Hairspiration, or how Sophia’s hair came into being…

In the 70’s when we arrived in Houston Texas the most glamorous woman in the world had to be my aunt Sultana, or at least she was in my eyes, and the thing that made her so glamorous was her “kotso” as we say in Greek or her big hair piled high on top of her head. Now I had seen women in Athens with their hair worn up, but never had I seen anything as grand and as glorious as this. Unfortunately, the hair fashion at the time was moving towards a more natural, long and straight look but luckily the women of Texans held on to their big hair long after the fashion had come and gone and certainly long enough to inspire me for decades to come.

I will never forget Sharon Stone’s hair in Casino, it was like an avalanche of Aqua Net hairspray washed over me, or more appropriately, “stuck to me” and forever cemented in my mind and heart what the ideal hairdo should look like. Years later, right before I made the decision to use up what remained of my father’s inheritance and my own fading courage to finally make my film, I woke up one morning in a state of sheer panic. “Hair, I need hair,” I said to myself and this was so powerfully impressed upon me that I did not question it but got up and immediately drove to the nearest wig shop on Wilshire Blvd.
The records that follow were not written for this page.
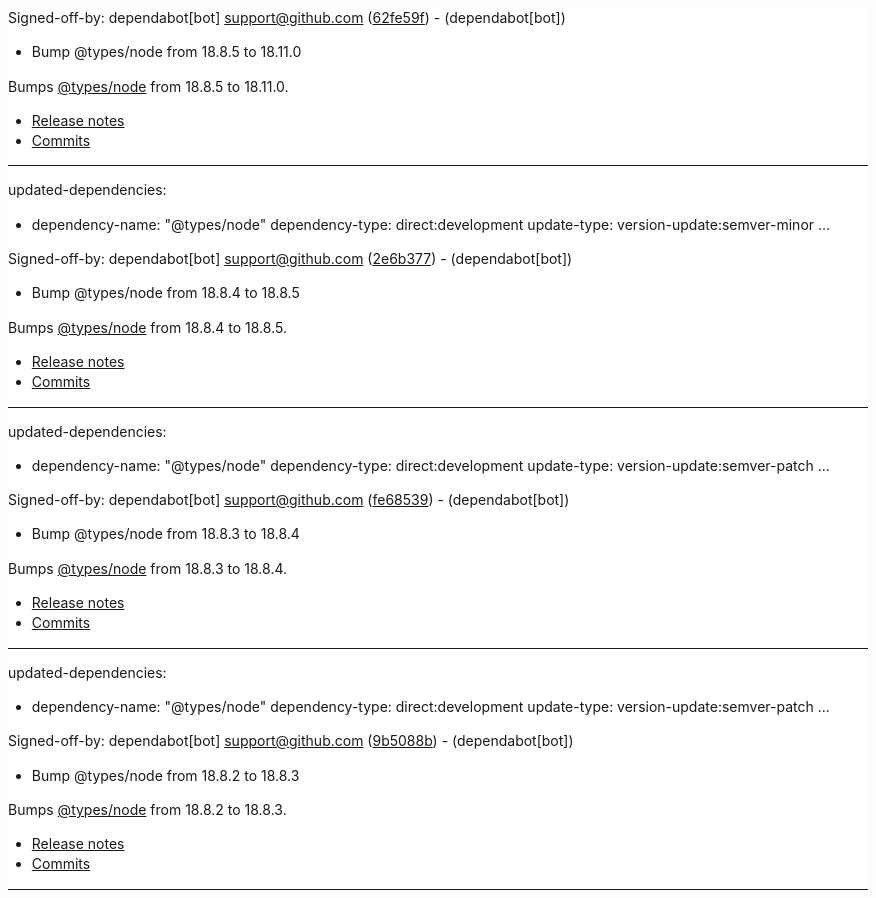 Signed-off-by: dependabot[bot] <support@github.com> ([62fe59f](https://github.com/tj-actions/coverage-reporter/commit/62fe59f44c5e5b067f0b36652b0b2d92ca0ea499))  - (dependabot[bot])
- Bump @types/node from 18.8.5 to 18.11.0

Bumps [@types/node](https://github.com/DefinitelyTyped/DefinitelyTyped/tree/HEAD/types/node) from 18.8.5 to 18.11.0.
- [Release notes](https://github.com/DefinitelyTyped/DefinitelyTyped/releases)
- [Commits](https://github.com/DefinitelyTyped/DefinitelyTyped/commits/HEAD/types/node)

---
updated-dependencies:
- dependency-name: "@types/node"
  dependency-type: direct:development
  update-type: version-update:semver-minor
...

Signed-off-by: dependabot[bot] <support@github.com> ([2e6b377](https://github.com/tj-actions/coverage-reporter/commit/2e6b377d69db8981d3f8669a6e3564a96feee876))  - (dependabot[bot])
- Bump @types/node from 18.8.4 to 18.8.5

Bumps [@types/node](https://github.com/DefinitelyTyped/DefinitelyTyped/tree/HEAD/types/node) from 18.8.4 to 18.8.5.
- [Release notes](https://github.com/DefinitelyTyped/DefinitelyTyped/releases)
- [Commits](https://github.com/DefinitelyTyped/DefinitelyTyped/commits/HEAD/types/node)

---
updated-dependencies:
- dependency-name: "@types/node"
  dependency-type: direct:development
  update-type: version-update:semver-patch
...

Signed-off-by: dependabot[bot] <support@github.com> ([fe68539](https://github.com/tj-actions/coverage-reporter/commit/fe68539346880a846e12f3c51245a5fe4a52e689))  - (dependabot[bot])
- Bump @types/node from 18.8.3 to 18.8.4

Bumps [@types/node](https://github.com/DefinitelyTyped/DefinitelyTyped/tree/HEAD/types/node) from 18.8.3 to 18.8.4.
- [Release notes](https://github.com/DefinitelyTyped/DefinitelyTyped/releases)
- [Commits](https://github.com/DefinitelyTyped/DefinitelyTyped/commits/HEAD/types/node)

---
updated-dependencies:
- dependency-name: "@types/node"
  dependency-type: direct:development
  update-type: version-update:semver-patch
...

Signed-off-by: dependabot[bot] <support@github.com> ([9b5088b](https://github.com/tj-actions/coverage-reporter/commit/9b5088b0a0c9ccb667170a0cb4d3bbd27fa6c81f))  - (dependabot[bot])
- Bump @types/node from 18.8.2 to 18.8.3

Bumps [@types/node](https://github.com/DefinitelyTyped/DefinitelyTyped/tree/HEAD/types/node) from 18.8.2 to 18.8.3.
- [Release notes](https://github.com/DefinitelyTyped/DefinitelyTyped/releases)
- [Commits](https://github.com/DefinitelyTyped/DefinitelyTyped/commits/HEAD/types/node)

---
Now, not knowing what kind of hair you’re looking for in a sea of hair colors and styles does not exactly make you a gem of a customer so the girl was as annoyed as I was perplexed when I finally blurted out “I need something blond that I can pile really high on top of my head.”

The drive back home to my Korea-town flat was one of calm and contentment as if having achieved my goal I could now rest. Arriving at my posh and humble abode I immediately set about wrapping the hair in teal tissue paper and lovingly placing it into a beautiful gold box I seemed to have been saving for just such an occasion. I then stored the box on a shelf on top of my closet and declared it “done.” Was it strange that I did not try it on and play with it, creating a myriad of styles and looks? You bet it was, for few things gave me greater pleasure than creating new hairstyles, however, I had put it away with such a sense of conviction that I did not dare question it. It wasn’t in fact till a short time later when I realized that the hair had not been intended for me after all, but for my leading lady, Sophia.

Let me explain. After some time of a casting debacle, I knew that I had found my perfect “Sophia,” the character I had created, in the uber-talented Sarah Leners. Now, after having tried many options I was also certain that the dress she would be wearing was a 50’s inspired black and white number my mom had passed down to me for a play we had performed in Astoria, Queens that is. Yet the oh so vital question of what would we do with her hair had not yet been answered. Lori, our wonderful hair person had proposed a good many looks but nothing thrilled my loins the way true inspiration does. No matter what she did it I was left shaking my head with a “meh.” When suddenly, like lightning it hit me, “I have the perfect hair for her!” I screamed or maybe just shouted out loud, but whatever it was it sent me straight to the top of my closet where I eagerly tore into the box and through the teal tissue harshly jolting the blond hair piece from its nocturnal slumber and exclaiming “she’s going to have a kotso!”

I would like to say that we all fell on our knees in awe after Lori expertly piled, curled, teased, set and sprayed the most magnificent hair creation I had ever seen, but I would only be slightly exaggerating. What I do know is that the moment I saw that hair on Sarah I knew that Sophia was now complete and ready for her close up.